The Katowice Court of Appeals articulated this principle with even greater precision (Case No. I ACa 1238/03): “The general rule provides that silence does not externalize intent, and a party’s passive conduct signifies non-acceptance of any terms whatsoever, unless specific statutory provisions associate the consequences of silence with an actual declaration of intent.”
This doctrine serves to protect the autonomy of participants in commercial transactions. Were the absence of response to an offer to constitute automatic acceptance, any person could be involuntarily bound by obligations they never intended to assume. Under such a regime, one need merely transmit an offer and await the passage of time—the addressee’s silence would render them a party to the contract.
III. The First Exception: Implied Acceptance Among Merchants Under Article 68² of the Civil Code
A. Statutory Framework
Every general principle admits of exceptions.
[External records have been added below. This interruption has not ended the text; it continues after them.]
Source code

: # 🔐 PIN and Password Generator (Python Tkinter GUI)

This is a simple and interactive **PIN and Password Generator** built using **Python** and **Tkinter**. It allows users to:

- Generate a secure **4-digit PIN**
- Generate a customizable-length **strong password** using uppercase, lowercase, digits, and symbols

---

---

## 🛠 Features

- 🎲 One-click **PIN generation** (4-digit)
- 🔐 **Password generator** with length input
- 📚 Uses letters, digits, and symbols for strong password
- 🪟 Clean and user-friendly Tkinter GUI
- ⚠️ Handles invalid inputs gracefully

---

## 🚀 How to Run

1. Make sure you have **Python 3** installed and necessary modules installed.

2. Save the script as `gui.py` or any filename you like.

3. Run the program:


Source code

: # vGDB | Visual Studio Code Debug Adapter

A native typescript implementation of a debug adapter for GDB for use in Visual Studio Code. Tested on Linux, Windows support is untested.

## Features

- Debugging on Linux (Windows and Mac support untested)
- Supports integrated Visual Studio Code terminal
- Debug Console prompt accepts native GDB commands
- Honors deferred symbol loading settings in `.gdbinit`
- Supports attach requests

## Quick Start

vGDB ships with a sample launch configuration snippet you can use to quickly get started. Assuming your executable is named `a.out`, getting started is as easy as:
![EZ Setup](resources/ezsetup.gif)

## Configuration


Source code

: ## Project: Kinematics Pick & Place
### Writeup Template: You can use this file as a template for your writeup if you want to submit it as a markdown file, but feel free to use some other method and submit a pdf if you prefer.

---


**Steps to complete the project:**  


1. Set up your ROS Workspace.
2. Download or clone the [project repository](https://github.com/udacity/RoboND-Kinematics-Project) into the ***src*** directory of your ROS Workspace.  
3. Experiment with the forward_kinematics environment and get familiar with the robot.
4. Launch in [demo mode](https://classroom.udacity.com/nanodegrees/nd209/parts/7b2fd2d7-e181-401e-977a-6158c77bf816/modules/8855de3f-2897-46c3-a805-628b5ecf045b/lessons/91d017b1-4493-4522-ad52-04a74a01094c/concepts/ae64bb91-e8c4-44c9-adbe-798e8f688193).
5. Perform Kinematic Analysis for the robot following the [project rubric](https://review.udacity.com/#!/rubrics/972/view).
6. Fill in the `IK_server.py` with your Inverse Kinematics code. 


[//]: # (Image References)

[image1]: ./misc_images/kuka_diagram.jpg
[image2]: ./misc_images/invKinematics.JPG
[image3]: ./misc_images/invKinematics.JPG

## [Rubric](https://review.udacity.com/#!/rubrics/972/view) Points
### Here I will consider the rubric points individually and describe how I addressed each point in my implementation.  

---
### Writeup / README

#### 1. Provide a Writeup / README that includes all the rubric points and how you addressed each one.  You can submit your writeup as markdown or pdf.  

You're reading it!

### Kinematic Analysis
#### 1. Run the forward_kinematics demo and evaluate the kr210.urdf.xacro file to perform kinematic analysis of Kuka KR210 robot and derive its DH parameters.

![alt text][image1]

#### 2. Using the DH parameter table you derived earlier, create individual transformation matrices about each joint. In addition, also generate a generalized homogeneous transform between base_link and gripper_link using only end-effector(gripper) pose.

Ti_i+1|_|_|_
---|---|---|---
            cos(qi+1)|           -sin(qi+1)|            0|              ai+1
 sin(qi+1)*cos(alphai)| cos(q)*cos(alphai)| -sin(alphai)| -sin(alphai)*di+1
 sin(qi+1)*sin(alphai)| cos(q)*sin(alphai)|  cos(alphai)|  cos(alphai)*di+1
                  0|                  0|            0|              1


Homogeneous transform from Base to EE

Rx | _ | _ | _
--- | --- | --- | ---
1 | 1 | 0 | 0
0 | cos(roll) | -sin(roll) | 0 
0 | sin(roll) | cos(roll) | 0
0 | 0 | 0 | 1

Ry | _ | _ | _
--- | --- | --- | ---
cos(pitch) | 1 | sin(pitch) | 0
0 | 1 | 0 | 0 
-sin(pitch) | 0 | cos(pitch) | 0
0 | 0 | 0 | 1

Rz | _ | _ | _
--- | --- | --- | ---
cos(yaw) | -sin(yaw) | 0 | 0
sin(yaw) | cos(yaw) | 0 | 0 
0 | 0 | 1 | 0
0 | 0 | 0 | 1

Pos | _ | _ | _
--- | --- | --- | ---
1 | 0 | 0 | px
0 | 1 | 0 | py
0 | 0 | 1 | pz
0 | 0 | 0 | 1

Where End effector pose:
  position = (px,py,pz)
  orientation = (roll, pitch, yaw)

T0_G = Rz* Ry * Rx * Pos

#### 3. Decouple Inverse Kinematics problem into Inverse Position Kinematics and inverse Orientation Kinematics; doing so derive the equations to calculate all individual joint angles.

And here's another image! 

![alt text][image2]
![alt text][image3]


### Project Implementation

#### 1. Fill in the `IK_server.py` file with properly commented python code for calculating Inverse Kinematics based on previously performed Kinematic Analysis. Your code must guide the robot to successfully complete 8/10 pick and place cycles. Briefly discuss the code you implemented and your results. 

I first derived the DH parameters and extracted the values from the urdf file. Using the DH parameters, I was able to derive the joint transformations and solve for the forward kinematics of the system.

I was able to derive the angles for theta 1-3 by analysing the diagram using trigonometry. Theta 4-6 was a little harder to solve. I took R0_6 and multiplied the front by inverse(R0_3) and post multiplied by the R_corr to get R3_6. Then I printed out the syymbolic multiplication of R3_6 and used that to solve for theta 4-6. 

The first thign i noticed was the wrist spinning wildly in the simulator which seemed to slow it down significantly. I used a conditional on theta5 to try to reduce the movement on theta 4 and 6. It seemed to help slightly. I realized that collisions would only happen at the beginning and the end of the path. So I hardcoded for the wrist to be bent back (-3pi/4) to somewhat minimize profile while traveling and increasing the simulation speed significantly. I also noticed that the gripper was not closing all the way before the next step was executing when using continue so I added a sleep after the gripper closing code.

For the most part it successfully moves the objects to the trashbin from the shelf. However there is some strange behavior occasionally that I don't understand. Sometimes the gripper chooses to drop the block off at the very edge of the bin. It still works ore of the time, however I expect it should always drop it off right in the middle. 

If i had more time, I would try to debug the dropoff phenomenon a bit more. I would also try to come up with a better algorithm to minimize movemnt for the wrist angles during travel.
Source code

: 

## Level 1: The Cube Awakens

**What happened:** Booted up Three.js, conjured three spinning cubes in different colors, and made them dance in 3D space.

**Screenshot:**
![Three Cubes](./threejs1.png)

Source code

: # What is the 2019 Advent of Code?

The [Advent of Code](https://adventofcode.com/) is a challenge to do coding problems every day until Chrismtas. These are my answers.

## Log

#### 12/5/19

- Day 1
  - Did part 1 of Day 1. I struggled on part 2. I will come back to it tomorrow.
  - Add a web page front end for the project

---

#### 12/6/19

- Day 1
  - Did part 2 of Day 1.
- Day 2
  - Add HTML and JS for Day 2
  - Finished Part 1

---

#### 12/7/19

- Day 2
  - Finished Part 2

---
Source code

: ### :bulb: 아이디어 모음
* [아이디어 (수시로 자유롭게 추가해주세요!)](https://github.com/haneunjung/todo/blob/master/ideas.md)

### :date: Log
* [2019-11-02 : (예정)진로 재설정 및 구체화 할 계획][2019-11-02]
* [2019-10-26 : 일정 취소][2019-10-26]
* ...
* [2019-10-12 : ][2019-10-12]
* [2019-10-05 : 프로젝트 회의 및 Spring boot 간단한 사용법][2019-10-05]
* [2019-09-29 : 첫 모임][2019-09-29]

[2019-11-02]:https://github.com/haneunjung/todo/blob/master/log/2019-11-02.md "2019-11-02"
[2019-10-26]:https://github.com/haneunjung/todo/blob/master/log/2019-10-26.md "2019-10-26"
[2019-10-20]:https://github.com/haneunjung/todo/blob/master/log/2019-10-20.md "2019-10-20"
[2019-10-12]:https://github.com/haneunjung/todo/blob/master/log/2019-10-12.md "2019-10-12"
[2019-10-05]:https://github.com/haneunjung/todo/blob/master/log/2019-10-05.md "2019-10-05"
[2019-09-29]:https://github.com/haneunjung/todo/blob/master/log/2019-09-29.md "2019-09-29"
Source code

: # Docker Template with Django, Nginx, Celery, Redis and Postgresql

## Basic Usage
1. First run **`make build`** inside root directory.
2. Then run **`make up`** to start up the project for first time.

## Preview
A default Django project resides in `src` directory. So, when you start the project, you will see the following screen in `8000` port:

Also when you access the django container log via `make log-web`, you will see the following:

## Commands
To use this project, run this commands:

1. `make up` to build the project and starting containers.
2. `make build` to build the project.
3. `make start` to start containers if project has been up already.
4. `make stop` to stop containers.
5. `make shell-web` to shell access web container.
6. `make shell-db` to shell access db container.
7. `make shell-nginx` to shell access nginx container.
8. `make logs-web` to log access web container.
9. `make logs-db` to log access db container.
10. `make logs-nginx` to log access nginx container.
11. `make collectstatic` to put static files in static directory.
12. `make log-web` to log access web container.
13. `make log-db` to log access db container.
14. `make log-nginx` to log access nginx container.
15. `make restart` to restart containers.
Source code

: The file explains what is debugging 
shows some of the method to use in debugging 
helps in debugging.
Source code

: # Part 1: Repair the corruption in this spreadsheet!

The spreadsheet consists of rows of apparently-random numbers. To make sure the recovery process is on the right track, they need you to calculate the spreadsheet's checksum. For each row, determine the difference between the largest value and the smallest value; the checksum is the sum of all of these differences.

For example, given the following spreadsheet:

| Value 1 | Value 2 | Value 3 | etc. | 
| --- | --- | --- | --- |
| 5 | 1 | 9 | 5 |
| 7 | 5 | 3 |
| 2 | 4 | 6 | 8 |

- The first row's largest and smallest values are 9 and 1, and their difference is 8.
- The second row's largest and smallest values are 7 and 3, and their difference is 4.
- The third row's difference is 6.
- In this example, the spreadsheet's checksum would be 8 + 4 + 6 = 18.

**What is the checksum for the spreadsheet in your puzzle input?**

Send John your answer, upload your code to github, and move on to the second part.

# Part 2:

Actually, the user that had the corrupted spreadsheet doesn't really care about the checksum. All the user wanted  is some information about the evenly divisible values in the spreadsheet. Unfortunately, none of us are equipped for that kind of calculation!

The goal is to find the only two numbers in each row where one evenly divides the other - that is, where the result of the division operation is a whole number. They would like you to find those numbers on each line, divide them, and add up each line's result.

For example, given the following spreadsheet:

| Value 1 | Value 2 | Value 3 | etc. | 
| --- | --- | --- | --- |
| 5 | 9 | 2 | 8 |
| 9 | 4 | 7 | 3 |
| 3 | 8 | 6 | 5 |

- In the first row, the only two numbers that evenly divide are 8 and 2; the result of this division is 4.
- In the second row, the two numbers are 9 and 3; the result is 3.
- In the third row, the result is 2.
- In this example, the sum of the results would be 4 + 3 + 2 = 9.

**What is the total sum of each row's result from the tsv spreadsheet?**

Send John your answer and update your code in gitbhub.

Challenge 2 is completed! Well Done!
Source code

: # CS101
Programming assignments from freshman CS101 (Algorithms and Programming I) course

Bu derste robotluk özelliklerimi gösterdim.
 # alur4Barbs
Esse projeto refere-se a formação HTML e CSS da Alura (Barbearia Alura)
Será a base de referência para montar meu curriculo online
Article 68² of the Polish Civil Code introduces a special rule applicable to professional commercial dealings: where an entrepreneur receives from a person with whom they maintain ongoing business relations (stałe stosunki gospodarcze) an offer to conclude a contract within the scope of their business activities, the failure to respond promptly shall be deemed acceptance of the offer.
This provision enables contract formation through silence, yet its application requires satisfaction of several cumulative conditions.
B. The Requirement of Entrepreneurial Status
The addressee of the offer must possess the status of an entrepreneur (przedsiębiorca). Notably, the professional status of the offeror remains immaterial to the application of this provision.
C. The Existence of Ongoing Business Relations
The parties must maintain ongoing business relations—a concept warranting careful examination. As the Katowice Court of Appeals explained (Case No. I ACa 1238/03): “One may speak of ongoing relations where the parties are bound by certain commercial agreements over an extended period (for example, cooperation agreements, franchising arrangements, and similar instruments), giving rise to continuous commercial cooperation between the parties. By contrast, incidental contracts of a given type, concluded between the parties from time to time, do not fall within the concept of ‘ongoing relations’ within the meaning of the applicable legal regulation and provide no basis for its application where they do not establish continuous commercial cooperation.”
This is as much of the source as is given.